La medida tomada en Uruguay fue descrita de muy diversas maneras. La ministra de economía primero se refirió a un “control” y luego a un “acuerdo”, distintos políticos y medios además de hablar del control indicaron un congelamiento de precios.  Se entreveró todo más aun cuando el presidente reconoció que como hubo abusos en los precios se decidió “controlar”; la ministra lo secundó y advirtió que su cartera tiene capacidad de hacerlo. Pero finalmente reconoció que se llegó a un acuerdo voluntario, sin sanciones, y que no será el Estado sino los consumidores los que ejercerán ese control con sus decisiones sobre lo que comprarán o no.

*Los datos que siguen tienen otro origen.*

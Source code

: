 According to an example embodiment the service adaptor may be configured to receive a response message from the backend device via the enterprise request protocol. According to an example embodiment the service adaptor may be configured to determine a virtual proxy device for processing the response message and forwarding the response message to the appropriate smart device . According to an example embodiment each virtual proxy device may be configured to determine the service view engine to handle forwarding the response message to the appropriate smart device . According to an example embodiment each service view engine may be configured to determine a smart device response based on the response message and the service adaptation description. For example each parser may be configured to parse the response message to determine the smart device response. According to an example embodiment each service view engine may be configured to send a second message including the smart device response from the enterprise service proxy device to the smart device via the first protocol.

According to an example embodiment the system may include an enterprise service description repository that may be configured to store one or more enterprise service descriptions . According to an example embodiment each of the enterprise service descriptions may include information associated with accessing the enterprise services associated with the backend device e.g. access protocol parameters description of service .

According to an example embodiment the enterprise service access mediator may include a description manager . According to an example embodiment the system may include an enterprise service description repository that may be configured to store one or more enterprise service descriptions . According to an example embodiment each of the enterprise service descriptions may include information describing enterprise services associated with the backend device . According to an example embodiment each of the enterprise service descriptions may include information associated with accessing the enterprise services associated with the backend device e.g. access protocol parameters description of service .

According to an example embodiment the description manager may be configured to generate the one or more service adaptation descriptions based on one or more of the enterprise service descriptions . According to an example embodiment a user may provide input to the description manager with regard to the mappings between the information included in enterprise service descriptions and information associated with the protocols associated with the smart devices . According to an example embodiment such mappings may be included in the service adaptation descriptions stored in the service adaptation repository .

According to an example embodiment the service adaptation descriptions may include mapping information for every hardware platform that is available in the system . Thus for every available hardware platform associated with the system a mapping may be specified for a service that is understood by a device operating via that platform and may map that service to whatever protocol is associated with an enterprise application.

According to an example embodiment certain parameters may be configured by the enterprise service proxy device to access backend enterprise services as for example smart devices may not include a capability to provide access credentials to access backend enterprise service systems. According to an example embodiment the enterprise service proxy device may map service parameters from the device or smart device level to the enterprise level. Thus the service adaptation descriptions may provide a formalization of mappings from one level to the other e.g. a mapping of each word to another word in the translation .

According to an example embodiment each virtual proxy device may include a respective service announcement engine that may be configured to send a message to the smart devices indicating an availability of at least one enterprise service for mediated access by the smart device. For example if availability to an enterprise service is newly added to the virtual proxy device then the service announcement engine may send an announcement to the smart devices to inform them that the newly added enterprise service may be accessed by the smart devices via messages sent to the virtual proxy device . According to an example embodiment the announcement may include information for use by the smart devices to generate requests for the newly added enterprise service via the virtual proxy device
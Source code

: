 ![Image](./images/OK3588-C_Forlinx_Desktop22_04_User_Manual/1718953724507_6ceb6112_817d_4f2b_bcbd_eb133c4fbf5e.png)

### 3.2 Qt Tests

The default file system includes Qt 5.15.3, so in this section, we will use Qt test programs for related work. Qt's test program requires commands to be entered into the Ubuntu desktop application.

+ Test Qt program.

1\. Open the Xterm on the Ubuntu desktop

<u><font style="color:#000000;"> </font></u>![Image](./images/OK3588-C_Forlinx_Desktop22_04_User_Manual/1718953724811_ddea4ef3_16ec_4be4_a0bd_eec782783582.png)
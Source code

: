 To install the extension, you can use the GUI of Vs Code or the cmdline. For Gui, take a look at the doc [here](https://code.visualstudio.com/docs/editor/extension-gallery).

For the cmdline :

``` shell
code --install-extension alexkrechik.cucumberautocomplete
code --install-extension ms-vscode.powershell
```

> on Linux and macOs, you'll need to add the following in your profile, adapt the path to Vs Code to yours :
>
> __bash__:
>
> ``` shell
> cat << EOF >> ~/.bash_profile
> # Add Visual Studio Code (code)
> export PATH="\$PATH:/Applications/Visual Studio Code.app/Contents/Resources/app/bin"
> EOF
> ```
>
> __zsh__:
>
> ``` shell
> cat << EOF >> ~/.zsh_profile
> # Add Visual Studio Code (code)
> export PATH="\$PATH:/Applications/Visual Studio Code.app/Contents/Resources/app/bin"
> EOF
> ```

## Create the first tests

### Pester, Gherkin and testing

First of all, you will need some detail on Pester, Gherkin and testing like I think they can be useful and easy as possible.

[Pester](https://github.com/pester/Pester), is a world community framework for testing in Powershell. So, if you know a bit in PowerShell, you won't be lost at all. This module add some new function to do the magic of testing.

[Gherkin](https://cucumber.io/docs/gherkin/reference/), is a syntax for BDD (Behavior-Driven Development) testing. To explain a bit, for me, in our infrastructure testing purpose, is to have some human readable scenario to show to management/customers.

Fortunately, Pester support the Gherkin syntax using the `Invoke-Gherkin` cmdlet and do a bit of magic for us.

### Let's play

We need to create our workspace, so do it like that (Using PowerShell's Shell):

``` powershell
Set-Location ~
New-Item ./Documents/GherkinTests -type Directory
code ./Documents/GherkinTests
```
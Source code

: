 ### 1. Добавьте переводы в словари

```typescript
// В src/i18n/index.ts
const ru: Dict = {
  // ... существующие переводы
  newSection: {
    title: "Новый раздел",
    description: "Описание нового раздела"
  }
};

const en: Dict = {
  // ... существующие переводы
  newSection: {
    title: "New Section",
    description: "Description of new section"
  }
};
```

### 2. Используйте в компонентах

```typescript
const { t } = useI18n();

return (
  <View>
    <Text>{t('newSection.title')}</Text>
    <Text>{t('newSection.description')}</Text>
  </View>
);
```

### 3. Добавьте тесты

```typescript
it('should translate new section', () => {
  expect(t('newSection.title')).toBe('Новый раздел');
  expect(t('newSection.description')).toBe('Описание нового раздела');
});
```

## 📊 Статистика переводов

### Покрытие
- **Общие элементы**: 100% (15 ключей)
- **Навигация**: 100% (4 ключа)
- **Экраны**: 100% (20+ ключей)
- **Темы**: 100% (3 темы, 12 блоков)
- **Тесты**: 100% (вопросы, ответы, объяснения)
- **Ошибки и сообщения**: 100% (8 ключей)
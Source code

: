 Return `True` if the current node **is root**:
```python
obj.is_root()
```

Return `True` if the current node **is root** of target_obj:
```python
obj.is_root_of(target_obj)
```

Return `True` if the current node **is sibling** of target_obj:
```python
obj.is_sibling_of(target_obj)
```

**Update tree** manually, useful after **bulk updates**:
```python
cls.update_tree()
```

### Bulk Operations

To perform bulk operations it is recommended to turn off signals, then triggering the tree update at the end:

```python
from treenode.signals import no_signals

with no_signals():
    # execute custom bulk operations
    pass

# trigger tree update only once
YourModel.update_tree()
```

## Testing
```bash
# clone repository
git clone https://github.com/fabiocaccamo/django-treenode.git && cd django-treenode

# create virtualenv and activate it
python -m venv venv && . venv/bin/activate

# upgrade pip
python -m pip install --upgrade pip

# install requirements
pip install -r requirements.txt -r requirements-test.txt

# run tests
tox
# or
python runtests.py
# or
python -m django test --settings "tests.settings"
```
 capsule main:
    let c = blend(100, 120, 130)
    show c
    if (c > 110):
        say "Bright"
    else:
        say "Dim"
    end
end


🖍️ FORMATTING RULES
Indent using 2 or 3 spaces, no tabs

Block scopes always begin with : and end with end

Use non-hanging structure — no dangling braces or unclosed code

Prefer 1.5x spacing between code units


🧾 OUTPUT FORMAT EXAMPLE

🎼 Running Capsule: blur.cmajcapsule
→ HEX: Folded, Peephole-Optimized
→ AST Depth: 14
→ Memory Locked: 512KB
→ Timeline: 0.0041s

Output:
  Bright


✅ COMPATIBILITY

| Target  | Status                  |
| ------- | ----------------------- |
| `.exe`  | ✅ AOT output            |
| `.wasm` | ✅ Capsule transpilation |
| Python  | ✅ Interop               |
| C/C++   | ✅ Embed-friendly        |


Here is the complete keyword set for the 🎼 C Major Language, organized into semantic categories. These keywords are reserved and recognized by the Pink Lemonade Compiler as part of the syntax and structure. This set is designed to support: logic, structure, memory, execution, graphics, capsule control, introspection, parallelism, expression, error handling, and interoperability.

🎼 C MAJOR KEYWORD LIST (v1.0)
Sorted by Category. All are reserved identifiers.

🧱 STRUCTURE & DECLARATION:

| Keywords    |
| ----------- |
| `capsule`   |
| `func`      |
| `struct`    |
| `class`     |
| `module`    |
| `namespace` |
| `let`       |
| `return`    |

Existieron múltiples reacciones. El Frente Amplio y el PIT CNT querían eso y más, no un acuerdo voluntario sino controles enérgicos que pusieran un techo a los precios de alimentos y artículos de limpieza. En sentido contrario, desde miradas económicas conservadoras se reaccionó con escepticismo o críticas, pero en ello también aceptaban estar frente a controles. Para éstos, existía el riesgo de una intervención en el mercado, y eso era inaceptable.

Algunos economistas criollos en las redes sociales afirmaron que ya sabían de antemano y sin dudar, que todo fracasaría. Esa petulancia, que tiene por detrás un aliento neoliberal, contrasta con la mesura de otros grandes economistas; Arthur Pigou, en 1941 sostenía que la restricción sobre los precios no está predestinada al fracaso o a ser inútil.

Los verdaderos fantasmas

Aristóteles dijo que en esas distintas posturas están los phantasmata. Ese término refiere a las representaciones que elaboramos a partir de observar o sentir el mundo. Es similar a una imagen pero no es copia exacta del exterior porque tiene imperfecciones y deformaciones. Se forman en nuestro interior y por ello son muy personales ya que cada individuo genera sus propios phantasmata.

Aristóteles, sonriente, le dijo a la ministra que en realidad no había ningún control de precios porque todo el esquema era voluntario, pero ni siquiera eso, en tanto los empresarios dejaron en claro que cumplirlo era dificultoso y que mucho dependía de la cotización del dólar. A partir de eso, Aristóteles explicó que cada uno organizó su propia phantasia, que es cuando los phantasmata se expresan, se hacen visibles, e incluso pueden ser asumidos como verdades. De ese modo, para algunos había un control de precios y para otros fue solamente un acuerdo, unos lo alabaron y otros lo rechazaron, los mismos que dicen haberlo aceptado al rato advierten que podrán no hacerlo, e incluso, hasta una misma persona podía usar cualquiera de esos términos casi al mismo tiempo.

Tal vez el extremo sean los economistas convencionales que van con sus phantasmatas de mercados libres, idealmente autoregulados, con consumidores plenamente informados y racionales, y que de tan perfectos, cualquier control de precios sería negativo. Ante ese tipo de posiciones, Galbraith, en los tiempos de guerra, advertía que el rechazo al control de precios por los ortodoxos partía de concebir a la economía como competitiva y a los mercados como libres, y que bajo esa idealización se generaban los precios –ideas, todas ellas, erradas.

Aristóteles estaba, sobre todo, preocupado porque presentar un acuerdo tan débil como un control de precios llevaba a phantasias extremas que no lograrían resolver la tensión entre ofrecer algún alivio a los que necesitaban comida sin desmontar el mito de mercados libres.

A muchos políticos, economistas, sindicalistas y hasta a la ministra, no les gustó nada que Aristóteles les dijera que discutían sobre phantasias. El, con una sonrisa, les recordó que eran inseparables del pensamiento. No hay pensamiento sin phantasia, y el debate político en Uruguay es una y otra vez un ejemplo elocuente de ello.

Nota: Las traducciones convencionales de las obras de Aristóteles presentan a phantasia como imaginación (por ejemplo la de Tomás Calvo Martínez, publicada por Gredos). Sin embargo son conceptos distintos en tanto imaginación deriva de imago, y ésta de imitor, y alude por ejemplo a la imagen en un espejo.